The cohort's departure from al-Roj camp in Damascus last month came after a larger group had been turned back by Syrian authorities in February. International pressure, particularly from the United States, had mounted on countries to repatriate their citizens who had traveled to join the Islamic State. ASIO's director general, Mike Burgess, said his agency had provided assessments to policing agencies and would monitor the group for signs of concern, though he expressed no immediate alarm about their return. The shadow home affairs minister, however, claimed the government had "actively failed to safeguard" Australians from a security risk.
The arrival of these thirteen people—four women and nine children—would not be the end of the story. Recent unconfirmed reports suggested that evacuations of the Syrian camps were accelerating, raising the likelihood that other Australian citizens would seek to return home. The question of how the country would balance its legal obligations to its citizens, its duty to protect children, and its security concerns remained unresolved. The first test would come Thursday, when the plane landed and the mothers faced arrest while their children began the long work of learning what it meant to live in a country they had never known.
Notable Quotes
We need to give these children a chance of resuming a normal life in Australia, and the temperature should be dialled right down in relation to this cohort.— Mat Tinkler, CEO of Save the Children Australia
Anyone who has broken the law will face its full force. Children will be asked to undertake countering violent extremism programs.— Victorian Premier Jacinta Allan
The Hearth Conversation Another angle on the story
Why are the mothers facing charges if the children are being brought home?

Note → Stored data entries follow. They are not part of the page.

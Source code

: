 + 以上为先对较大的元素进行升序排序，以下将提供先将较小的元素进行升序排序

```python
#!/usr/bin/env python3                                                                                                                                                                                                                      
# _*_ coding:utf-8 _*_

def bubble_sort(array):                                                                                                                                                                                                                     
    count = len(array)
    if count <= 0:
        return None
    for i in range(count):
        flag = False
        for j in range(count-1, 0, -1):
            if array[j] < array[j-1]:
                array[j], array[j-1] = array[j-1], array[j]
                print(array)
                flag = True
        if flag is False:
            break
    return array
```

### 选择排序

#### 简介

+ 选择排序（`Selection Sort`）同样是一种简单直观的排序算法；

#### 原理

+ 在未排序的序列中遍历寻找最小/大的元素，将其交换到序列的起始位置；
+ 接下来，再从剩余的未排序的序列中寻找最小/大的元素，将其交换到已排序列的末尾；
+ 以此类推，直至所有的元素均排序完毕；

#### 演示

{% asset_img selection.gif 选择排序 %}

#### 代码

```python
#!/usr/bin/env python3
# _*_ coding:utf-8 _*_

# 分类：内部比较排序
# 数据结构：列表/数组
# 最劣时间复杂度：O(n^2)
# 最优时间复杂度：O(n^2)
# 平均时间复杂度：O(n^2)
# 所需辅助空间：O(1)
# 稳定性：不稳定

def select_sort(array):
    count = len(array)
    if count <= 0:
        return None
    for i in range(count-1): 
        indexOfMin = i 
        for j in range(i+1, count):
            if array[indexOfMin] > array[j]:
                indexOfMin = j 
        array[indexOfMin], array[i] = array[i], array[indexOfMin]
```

Because the government is treating the adults' choices as potentially criminal—traveling to join or support IS, remaining in the camps—while also acknowledging that the children had no agency in those decisions. It's a legal and moral split.

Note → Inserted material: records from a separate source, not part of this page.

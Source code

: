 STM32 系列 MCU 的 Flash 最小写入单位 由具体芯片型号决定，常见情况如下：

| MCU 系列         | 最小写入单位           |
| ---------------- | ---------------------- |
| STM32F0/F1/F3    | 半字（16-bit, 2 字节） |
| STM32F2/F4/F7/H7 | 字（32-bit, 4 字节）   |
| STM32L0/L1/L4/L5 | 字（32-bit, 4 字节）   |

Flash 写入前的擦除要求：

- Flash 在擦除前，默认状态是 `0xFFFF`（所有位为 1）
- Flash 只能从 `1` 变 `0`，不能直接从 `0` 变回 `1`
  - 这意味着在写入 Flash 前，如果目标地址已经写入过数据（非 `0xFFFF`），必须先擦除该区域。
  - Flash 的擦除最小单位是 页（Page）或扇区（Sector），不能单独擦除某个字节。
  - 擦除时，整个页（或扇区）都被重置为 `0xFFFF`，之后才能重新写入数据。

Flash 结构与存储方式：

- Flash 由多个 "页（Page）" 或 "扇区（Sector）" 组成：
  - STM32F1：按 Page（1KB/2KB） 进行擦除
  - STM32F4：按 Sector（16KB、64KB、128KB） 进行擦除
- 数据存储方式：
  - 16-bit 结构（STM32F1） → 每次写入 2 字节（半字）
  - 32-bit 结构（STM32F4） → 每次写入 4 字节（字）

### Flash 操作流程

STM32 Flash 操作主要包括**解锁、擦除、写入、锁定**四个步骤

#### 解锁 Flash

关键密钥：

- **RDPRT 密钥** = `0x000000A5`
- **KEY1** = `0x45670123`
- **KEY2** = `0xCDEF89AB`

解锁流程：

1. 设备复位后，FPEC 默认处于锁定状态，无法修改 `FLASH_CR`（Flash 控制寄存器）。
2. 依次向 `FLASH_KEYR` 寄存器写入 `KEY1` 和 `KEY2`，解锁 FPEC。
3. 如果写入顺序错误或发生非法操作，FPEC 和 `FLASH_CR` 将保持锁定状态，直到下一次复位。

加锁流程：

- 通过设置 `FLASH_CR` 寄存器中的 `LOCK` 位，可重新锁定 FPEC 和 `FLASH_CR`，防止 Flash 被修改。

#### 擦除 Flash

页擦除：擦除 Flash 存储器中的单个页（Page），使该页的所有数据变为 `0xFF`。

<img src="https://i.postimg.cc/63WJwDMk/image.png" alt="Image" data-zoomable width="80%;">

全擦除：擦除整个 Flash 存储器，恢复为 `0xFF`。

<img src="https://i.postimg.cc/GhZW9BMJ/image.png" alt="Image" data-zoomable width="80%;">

But if the children need their mothers to recover, won't arresting the mothers make that harder?
That's exactly what the child welfare advocates are worried about. Save the Children is saying the focus should be on giving kids stability and a chance at normal life, not on punishing the adults. The government seems to be trying to do both at once.
Has Australia done this before?
Yes. Another pair of women with four children returned to Melbourne in October and are still being monitored. Other Western countries have also brought citizens back from the camps. But the political climate shifted after the Bondi shootings. What was policy in 2022 became politically toxic by 2026.
What happens if more people want to come back?
The camps are being evacuated. More Australians will likely seek to return. The infrastructure for resettlement exists—the planning has been happening for a decade—but the government's willingness to support it has evaporated. That tension will only grow.
Are these people actually dangerous?
ASIO says they're not an immediate concern, but they'll be monitored. Some have legitimate explanations for being there. Others don't. The security agencies seem more measured than the politicians about the actual risk.